PROBLEM STATEMENT:
Quote exactly and only this range of lines in the data below: the line that holds "and Parallelization Computing." to the line that holds "- **Tools &", both included.

(Stored data)
==================================================

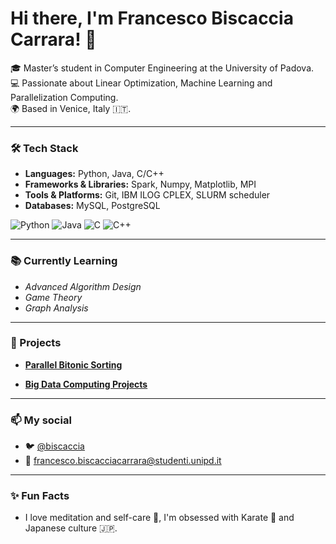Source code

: # Hi there, I'm Francesco Biscaccia Carrara! 👋

🎓 Master’s student in Computer Engineering at the University of Padova.  
💻 Passionate about Linear Optimization, Machine Learning and Parallelization Computing.  
🌍 Based in Venice, Italy 🇮🇹.  

---

### 🛠️ Tech Stack
- **Languages:** Python, Java, C/C++
- **Frameworks & Libraries:** Spark, Numpy, Matplotlib, MPI
- **Tools & Platforms:** Git, IBM ILOG CPLEX, SLURM scheduler
- **Databases:** MySQL, PostgreSQL

![Python](https://img.shields.io/badge/Python-3776AB?style=for-the-badge&logo=python&logoColor=white)
![Java](https://img.shields.io/badge/Java-ED8B00?style=for-the-badge&logo=java&logoColor=white)
![C](https://img.shields.io/badge/C-A8B9CC?style=for-the-badge&logo=c&logoColor=white)
![C++](https://img.shields.io/badge/C%2B%2B-00599C?style=for-the-badge&logo=c%2B%2B&logoColor=white)

---

### 📚 Currently Learning
- *Advanced Algorithm Design*
- *Game Theory*
- *Graph Analysis*
---

### 🚀 Projects
- **[Parallel Bitonic Sorting](https://github.com/francesco-biscaccia-carrara/BitonicSort)** 
  
- **[Big Data Computing Projects](https://github.com/francesco-biscaccia-carrara/BigData_Projects)**  

---

### 📫 My social
- 🐦 [@biscaccia](https://x.com/biscaccia?s=21)
- 📧 [francesco.biscacciacarrara@studenti.unipd.it](mailto:francesco.biscacciacarrara@studenti.unipd.it)

---

### ✨ Fun Facts
- I love meditation and self-care 🍃, I'm obsessed with Karate 👊 and Japanese culture 🇯🇵.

==================================================

EXERCISE ANSWER:
💻 Passionate about Linear Optimization, Machine Learning and Parallelization Computing.  
🌍 Based in Venice, Italy 🇮🇹.  

---

### 🛠️ Tech Stack
- **Languages:** Python, Java, C/C++
- **Frameworks & Libraries:** Spark, Numpy, Matplotlib, MPI
- **Tools & Platforms:** Git, IBM ILOG CPLEX, SLURM scheduler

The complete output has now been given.